Youtube Media Brand Safety

YouTube bans comments on videos of minors after advertisers exit site over safety concerns

By Andrew Blustein, Reporter

February 28, 2019 | 3 min read

YouTube is disabling comments on videos featuring minors as it continues efforts to quash child safety concerns that prompted brands to end their advertising relationship with the video platform.

YouTube disables comments in response to brand safety crisis

YouTube disables comments in response to brand safety crisis

AT&T, Hasbro, Nestle, Disney and Epic Games all pulled out of YouTube after one blogger found a ring of pedophiles communicating and sharing disturbing links of children in the comment sections of videos featuring minors.

YouTube had already begun disabling comments on tens of millions of videos that could be subject to predatory behavior. It will continue those efforts, and over the next few months YouTube will broaden this action"to suspend comments on videos featuring young minors and videos featuring older minors that could be at risk of attracting predatory behavior."

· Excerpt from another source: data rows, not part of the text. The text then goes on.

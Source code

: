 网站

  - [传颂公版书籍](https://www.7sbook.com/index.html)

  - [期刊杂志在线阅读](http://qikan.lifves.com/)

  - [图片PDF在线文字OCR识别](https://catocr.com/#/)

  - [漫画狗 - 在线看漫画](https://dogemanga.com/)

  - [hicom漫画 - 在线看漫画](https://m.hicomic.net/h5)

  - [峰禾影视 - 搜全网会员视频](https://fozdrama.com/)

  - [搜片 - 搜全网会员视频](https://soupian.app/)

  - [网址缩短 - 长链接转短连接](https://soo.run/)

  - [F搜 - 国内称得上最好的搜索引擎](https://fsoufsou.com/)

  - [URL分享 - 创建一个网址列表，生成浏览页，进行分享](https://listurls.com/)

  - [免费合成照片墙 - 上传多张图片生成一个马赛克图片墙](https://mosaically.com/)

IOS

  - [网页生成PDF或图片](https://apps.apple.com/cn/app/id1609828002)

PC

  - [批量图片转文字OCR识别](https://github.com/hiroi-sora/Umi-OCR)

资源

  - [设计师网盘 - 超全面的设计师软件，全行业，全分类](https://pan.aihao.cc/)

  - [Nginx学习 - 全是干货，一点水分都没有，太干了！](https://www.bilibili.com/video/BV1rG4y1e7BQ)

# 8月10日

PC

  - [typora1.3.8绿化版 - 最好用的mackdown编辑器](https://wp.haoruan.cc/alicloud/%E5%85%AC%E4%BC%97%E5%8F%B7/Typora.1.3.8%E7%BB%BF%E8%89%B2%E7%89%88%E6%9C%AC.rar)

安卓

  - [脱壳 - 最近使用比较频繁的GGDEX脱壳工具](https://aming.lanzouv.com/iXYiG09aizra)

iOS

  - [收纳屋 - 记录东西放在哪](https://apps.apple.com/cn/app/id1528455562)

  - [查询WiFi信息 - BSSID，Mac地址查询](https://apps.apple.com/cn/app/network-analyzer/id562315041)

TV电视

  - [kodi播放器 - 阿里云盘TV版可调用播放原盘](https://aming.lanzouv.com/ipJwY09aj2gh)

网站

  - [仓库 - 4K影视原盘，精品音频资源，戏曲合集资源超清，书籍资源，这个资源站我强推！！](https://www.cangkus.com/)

YouTube will open comment sections for a select number of creators who produce videos featuring minors.

According to a blog post from YouTube, "These channels will be required to actively moderate their comments, beyond just using our moderation tools, and demonstrate a low risk of predatory behavior. We will work with them directly and our goal is to grow this number over time as our ability to catch violative comments continues to improve."

The Google-owned platform has also accelerated the launch of a comment classifier that will identify and remove predatory comments that it says will detect and remove comments twice as effectively as its previous version.

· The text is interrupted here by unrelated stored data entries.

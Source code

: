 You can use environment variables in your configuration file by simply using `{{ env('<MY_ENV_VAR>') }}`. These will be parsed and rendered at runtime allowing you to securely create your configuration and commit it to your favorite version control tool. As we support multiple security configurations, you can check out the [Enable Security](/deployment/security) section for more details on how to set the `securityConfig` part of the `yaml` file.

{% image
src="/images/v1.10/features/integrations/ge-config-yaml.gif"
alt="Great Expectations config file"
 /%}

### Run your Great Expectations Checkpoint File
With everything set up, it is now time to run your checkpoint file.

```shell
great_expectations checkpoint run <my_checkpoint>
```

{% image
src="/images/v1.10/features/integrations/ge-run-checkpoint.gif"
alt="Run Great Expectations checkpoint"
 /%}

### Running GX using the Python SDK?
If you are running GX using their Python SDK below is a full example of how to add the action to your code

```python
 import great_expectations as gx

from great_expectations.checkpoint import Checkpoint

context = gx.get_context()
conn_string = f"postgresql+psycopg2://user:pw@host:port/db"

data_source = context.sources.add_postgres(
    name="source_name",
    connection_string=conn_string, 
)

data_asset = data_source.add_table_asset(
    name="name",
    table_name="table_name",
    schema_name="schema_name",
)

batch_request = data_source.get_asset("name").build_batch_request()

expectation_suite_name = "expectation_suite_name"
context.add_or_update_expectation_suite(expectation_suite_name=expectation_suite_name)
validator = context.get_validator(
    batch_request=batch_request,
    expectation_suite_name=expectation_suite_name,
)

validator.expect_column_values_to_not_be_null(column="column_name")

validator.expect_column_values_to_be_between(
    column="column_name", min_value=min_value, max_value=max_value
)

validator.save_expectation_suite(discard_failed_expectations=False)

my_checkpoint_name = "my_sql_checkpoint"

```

As YouTube continues to struggle with brand safety, some publishers are using it as an opportunity to market themselves as a safer alternative. Condé Nast is pushing its cross-platform video offerings as a viable alternative for advertisers.

This also isn't the only case of mismanaging child safety online. The US Federal Trade Commission hit TikTok with a record $5.7m fine for having illegally gathered the personal data of children aged 13 and under.